Collected data:
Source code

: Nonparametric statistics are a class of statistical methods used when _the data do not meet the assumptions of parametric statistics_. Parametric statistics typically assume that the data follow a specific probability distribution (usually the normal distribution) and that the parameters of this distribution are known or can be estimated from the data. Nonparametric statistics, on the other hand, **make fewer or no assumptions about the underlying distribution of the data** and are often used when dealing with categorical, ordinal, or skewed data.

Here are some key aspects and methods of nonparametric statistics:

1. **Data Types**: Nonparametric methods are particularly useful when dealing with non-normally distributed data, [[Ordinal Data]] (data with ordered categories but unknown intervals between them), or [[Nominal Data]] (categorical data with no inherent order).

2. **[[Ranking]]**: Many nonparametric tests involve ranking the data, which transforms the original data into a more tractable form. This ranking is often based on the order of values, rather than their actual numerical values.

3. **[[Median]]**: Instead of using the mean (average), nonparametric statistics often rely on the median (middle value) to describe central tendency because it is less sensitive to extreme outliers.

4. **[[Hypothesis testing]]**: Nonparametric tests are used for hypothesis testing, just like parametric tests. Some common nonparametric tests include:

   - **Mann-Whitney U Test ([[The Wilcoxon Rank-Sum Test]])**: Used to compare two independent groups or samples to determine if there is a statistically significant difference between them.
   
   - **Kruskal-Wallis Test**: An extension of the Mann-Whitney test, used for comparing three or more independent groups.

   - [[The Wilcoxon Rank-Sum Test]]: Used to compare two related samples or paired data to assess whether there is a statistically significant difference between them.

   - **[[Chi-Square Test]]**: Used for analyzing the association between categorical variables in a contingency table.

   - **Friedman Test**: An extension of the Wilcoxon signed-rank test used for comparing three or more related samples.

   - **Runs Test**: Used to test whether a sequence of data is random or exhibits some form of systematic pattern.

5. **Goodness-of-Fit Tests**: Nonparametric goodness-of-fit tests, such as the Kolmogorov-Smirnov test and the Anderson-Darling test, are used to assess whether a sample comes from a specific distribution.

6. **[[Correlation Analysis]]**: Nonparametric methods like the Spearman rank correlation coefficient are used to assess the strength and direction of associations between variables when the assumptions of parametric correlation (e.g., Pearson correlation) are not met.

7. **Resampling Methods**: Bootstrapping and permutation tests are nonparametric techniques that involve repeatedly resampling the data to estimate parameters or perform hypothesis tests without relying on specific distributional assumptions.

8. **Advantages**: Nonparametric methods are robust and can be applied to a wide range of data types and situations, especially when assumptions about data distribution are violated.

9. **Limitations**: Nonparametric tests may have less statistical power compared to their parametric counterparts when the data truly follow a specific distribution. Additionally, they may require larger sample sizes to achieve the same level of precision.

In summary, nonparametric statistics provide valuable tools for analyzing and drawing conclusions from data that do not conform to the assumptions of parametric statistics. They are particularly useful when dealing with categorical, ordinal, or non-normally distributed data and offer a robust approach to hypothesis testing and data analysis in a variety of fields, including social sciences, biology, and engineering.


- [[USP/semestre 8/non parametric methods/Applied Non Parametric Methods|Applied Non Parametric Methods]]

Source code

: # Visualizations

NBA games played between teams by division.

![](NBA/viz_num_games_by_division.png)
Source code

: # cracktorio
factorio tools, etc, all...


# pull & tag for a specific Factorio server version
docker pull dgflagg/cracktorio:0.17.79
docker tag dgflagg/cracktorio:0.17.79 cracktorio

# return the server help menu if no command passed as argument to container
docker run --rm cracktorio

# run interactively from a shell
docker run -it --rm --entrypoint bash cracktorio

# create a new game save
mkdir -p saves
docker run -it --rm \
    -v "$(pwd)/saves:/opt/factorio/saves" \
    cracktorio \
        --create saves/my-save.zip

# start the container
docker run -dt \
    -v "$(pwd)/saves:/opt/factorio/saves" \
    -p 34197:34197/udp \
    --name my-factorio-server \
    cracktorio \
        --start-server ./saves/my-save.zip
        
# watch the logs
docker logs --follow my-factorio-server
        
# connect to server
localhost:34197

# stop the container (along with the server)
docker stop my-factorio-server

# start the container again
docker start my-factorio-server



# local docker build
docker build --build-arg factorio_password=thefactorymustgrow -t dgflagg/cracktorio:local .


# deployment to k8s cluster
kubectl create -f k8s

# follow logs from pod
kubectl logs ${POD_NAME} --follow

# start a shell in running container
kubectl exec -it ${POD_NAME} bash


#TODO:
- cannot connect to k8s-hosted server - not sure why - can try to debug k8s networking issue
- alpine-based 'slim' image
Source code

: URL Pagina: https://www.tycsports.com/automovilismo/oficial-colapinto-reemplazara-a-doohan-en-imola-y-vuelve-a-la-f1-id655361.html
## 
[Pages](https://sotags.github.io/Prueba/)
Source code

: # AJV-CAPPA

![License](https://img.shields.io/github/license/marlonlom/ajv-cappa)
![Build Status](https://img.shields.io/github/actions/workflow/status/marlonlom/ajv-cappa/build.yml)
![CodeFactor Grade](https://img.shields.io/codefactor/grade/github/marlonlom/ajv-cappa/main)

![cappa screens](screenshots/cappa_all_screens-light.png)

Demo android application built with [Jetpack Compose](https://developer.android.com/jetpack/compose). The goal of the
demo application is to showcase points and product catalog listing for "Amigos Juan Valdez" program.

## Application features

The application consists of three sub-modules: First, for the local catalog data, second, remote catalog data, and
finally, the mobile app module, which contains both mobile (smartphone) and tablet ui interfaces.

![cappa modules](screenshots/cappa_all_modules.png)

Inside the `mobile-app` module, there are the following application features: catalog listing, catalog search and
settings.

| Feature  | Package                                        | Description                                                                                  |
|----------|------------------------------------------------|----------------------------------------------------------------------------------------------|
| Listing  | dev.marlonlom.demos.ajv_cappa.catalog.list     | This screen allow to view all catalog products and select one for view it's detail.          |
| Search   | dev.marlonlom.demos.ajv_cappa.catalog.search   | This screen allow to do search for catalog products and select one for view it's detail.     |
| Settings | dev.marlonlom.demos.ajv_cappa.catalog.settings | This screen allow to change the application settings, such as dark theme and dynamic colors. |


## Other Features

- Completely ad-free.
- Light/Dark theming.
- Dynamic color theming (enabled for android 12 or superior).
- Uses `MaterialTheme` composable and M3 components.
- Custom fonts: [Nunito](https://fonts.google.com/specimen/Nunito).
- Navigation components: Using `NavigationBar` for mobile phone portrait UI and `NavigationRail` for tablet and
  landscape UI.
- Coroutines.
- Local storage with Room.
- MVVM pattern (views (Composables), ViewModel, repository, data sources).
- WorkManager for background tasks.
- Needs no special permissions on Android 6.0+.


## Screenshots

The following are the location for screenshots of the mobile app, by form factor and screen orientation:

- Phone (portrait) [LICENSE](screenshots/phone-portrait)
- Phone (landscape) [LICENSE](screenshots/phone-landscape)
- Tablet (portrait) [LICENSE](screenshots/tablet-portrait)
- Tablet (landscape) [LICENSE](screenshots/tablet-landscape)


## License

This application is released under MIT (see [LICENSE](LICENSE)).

* * *

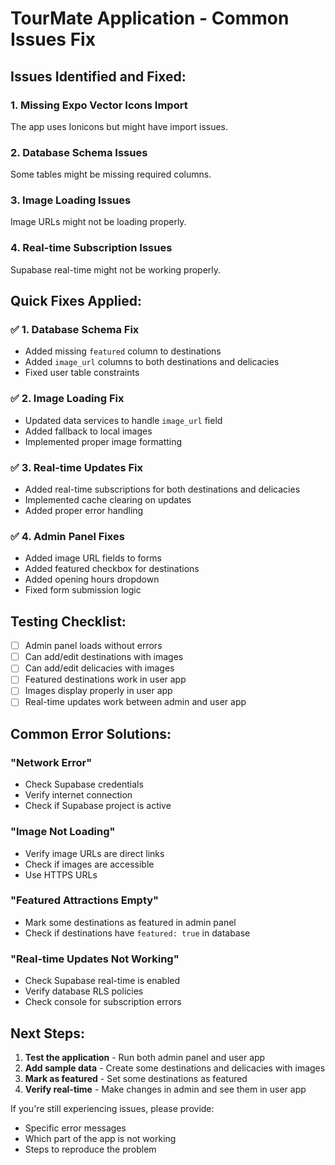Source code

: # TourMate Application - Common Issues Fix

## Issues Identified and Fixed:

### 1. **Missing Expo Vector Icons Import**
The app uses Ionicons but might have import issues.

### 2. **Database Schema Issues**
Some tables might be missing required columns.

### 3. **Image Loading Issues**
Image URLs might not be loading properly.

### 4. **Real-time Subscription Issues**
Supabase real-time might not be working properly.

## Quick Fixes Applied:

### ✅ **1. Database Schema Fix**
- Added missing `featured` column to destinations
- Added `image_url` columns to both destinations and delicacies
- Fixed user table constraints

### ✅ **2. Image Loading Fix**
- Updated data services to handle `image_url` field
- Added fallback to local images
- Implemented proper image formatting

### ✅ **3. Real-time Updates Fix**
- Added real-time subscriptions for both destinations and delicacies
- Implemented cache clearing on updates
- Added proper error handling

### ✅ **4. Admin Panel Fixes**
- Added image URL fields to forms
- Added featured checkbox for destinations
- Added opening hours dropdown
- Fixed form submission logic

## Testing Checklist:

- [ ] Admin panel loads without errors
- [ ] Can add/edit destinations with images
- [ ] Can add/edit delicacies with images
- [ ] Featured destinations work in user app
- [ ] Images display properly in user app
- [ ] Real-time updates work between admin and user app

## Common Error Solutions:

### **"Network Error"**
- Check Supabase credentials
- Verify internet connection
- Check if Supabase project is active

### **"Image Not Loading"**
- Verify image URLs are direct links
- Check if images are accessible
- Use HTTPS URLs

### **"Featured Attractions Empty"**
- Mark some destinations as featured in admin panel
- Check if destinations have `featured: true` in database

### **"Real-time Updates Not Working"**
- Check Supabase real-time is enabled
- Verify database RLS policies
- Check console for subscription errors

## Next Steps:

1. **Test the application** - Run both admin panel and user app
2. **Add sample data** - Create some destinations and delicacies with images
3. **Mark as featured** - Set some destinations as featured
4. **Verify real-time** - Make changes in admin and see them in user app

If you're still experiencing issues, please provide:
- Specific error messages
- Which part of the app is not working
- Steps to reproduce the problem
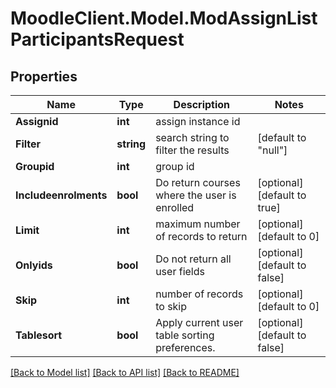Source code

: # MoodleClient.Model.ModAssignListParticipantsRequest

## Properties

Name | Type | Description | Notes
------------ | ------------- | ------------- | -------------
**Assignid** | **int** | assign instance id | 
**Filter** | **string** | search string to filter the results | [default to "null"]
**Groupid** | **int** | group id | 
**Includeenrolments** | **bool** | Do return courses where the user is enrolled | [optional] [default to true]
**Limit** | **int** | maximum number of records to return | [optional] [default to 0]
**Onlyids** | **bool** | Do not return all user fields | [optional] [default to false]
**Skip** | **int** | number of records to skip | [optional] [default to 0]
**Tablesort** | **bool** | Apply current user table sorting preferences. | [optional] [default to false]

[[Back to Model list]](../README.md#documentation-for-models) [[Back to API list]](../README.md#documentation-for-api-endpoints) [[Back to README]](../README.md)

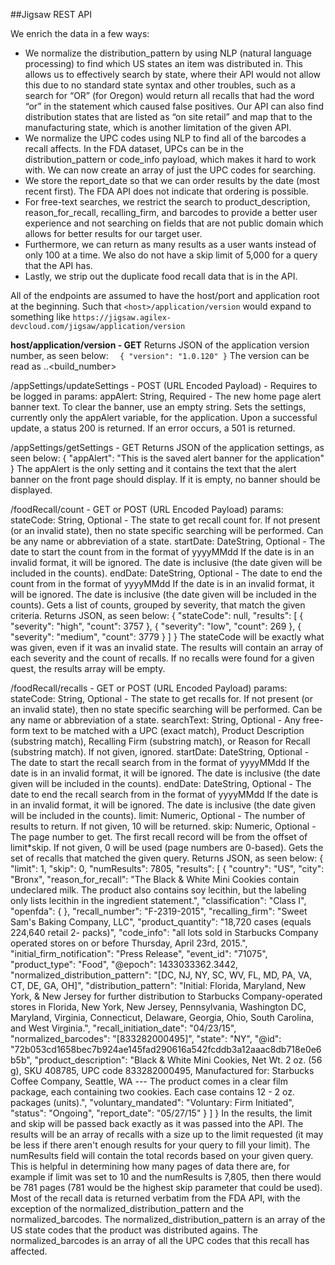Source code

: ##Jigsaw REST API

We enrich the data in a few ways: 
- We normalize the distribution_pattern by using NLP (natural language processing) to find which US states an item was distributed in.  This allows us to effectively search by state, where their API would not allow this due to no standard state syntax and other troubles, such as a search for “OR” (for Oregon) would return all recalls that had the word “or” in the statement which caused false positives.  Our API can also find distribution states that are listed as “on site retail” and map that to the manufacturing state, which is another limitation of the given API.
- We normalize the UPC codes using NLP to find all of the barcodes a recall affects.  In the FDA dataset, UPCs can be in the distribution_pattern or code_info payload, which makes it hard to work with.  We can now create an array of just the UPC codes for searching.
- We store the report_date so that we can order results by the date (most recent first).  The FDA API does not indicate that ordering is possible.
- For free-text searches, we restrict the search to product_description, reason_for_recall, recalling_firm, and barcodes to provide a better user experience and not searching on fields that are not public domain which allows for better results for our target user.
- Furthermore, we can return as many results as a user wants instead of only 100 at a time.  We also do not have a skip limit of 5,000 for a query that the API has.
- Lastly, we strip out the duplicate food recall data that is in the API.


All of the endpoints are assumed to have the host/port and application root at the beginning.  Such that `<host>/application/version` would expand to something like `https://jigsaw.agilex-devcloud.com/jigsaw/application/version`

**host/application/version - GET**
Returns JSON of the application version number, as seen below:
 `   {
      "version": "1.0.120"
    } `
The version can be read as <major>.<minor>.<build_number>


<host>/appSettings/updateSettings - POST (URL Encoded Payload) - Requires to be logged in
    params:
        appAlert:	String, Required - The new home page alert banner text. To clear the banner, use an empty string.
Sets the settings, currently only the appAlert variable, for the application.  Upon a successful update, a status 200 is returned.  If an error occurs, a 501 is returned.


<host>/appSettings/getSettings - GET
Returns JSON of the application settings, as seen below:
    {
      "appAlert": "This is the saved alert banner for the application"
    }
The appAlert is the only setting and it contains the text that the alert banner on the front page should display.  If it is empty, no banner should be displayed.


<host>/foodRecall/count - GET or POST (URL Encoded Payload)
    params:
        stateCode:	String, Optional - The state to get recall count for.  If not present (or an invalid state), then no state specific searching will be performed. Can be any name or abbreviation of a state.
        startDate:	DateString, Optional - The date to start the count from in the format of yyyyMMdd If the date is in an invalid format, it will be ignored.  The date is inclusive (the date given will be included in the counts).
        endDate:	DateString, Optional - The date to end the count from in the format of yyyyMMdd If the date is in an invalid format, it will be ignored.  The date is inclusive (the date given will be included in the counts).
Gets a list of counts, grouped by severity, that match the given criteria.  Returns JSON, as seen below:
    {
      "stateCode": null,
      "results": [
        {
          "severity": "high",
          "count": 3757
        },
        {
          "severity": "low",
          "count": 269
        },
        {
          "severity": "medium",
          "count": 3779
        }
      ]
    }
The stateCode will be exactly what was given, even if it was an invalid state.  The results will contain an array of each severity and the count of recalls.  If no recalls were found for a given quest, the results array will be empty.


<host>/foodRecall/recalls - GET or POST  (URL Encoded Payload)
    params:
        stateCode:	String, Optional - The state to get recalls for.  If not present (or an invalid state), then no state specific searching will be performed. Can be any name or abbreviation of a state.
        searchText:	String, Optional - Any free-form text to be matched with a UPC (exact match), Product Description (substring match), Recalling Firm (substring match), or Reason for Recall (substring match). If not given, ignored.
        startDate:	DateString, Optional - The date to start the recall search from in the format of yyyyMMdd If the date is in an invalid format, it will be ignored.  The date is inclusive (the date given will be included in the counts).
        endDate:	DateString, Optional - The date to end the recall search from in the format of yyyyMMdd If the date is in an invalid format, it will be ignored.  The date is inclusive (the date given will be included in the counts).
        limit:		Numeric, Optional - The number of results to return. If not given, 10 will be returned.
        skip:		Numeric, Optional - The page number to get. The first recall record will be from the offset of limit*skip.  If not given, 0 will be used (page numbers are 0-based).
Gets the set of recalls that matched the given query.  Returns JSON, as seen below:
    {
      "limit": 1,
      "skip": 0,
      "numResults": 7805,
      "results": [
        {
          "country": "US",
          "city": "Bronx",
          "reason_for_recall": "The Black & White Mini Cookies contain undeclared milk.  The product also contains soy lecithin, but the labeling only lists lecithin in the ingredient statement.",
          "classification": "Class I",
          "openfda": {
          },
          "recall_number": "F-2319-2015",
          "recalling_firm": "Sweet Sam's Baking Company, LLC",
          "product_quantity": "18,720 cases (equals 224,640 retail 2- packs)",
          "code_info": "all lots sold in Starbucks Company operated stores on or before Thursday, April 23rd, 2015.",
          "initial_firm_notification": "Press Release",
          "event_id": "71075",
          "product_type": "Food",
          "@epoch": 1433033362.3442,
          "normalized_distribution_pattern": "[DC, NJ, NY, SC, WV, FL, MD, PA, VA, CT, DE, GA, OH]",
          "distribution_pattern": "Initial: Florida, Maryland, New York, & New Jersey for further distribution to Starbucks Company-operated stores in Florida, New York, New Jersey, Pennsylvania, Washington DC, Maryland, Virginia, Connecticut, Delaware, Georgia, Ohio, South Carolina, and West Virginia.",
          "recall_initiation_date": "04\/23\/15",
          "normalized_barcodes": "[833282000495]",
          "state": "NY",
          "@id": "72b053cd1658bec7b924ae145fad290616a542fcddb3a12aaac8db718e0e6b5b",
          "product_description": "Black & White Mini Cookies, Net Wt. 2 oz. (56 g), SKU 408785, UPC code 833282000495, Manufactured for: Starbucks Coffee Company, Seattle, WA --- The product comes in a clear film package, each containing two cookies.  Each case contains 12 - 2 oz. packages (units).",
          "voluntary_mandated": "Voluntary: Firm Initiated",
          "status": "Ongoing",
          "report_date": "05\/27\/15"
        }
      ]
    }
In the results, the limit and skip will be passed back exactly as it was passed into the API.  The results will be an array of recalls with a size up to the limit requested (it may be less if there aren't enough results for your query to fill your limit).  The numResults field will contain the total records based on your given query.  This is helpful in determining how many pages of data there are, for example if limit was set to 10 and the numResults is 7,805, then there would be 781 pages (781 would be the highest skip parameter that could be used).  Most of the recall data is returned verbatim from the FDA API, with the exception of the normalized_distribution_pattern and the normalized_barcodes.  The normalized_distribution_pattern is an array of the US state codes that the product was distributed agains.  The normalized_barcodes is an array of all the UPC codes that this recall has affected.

==

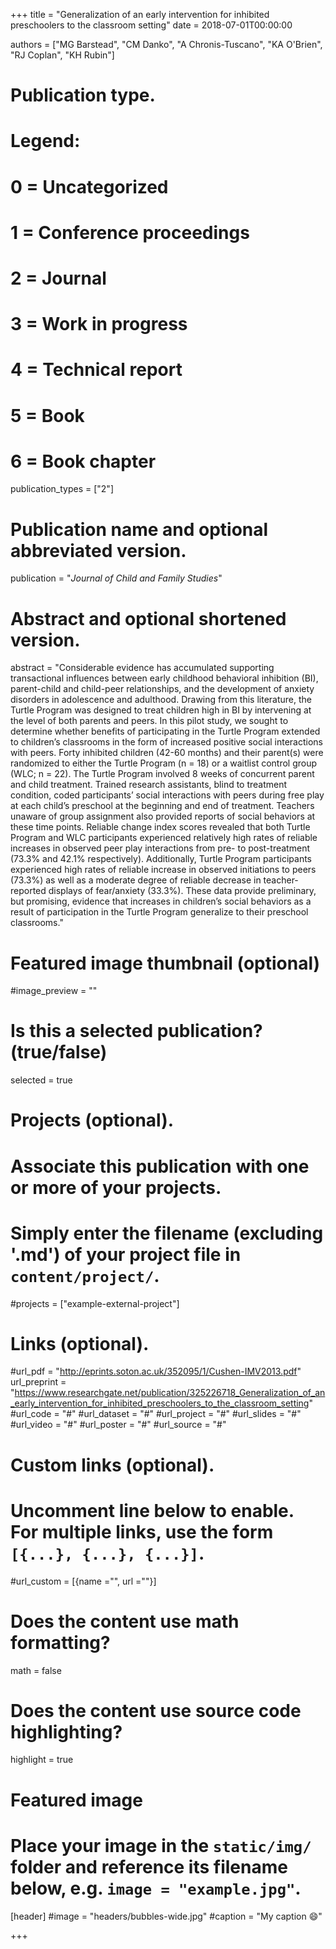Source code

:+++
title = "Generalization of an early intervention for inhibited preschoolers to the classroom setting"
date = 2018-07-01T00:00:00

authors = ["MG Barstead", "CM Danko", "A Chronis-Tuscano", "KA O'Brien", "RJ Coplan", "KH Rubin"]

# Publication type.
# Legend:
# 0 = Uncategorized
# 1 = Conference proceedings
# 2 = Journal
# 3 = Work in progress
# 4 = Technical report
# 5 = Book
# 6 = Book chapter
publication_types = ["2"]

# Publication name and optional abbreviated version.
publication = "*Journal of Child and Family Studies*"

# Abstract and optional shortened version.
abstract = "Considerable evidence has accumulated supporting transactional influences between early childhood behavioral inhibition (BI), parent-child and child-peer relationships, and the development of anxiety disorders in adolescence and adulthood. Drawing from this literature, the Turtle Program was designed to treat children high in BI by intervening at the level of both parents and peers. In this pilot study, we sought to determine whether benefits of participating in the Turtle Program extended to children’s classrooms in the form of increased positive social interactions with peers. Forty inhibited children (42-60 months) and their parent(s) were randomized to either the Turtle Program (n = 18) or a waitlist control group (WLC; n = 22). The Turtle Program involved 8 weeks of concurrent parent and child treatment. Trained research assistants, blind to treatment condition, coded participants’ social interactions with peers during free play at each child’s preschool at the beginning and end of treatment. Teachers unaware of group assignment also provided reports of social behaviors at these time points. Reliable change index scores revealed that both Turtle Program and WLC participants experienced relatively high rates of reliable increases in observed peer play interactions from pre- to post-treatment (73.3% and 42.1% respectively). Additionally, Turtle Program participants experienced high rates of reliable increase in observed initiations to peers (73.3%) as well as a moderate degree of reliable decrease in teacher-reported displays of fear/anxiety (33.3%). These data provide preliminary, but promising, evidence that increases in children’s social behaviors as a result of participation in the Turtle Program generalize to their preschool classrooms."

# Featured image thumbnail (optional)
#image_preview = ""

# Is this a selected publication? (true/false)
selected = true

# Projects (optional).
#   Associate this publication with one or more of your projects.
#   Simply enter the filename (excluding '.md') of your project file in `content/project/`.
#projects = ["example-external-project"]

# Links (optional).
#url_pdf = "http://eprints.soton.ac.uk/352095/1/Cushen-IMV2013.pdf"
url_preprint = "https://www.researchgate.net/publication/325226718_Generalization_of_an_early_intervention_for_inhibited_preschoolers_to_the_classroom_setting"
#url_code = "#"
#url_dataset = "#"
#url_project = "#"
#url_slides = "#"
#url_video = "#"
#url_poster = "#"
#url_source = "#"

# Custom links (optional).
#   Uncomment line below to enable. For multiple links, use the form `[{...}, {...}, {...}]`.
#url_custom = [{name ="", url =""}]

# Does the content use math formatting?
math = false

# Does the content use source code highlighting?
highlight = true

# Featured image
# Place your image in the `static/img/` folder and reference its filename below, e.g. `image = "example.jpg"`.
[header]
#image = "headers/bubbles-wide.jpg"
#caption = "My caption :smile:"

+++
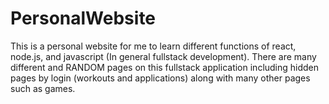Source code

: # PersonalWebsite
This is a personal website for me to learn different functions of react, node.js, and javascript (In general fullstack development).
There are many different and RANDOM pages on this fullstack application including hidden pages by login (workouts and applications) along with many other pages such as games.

Work instruction:
Starting at the line above that contains "to get recalls", repeat each line exactly up to and including the line that contains "not given, ignored.", and stop there.

Response box:
        stateCode:	String, Optional - The state to get recalls for.  If not present (or an invalid state), then no state specific searching will be performed. Can be any name or abbreviation of a state.
        searchText:	String, Optional - Any free-form text to be matched with a UPC (exact match), Product Description (substring match), Recalling Firm (substring match), or Reason for Recall (substring match). If not given, ignored.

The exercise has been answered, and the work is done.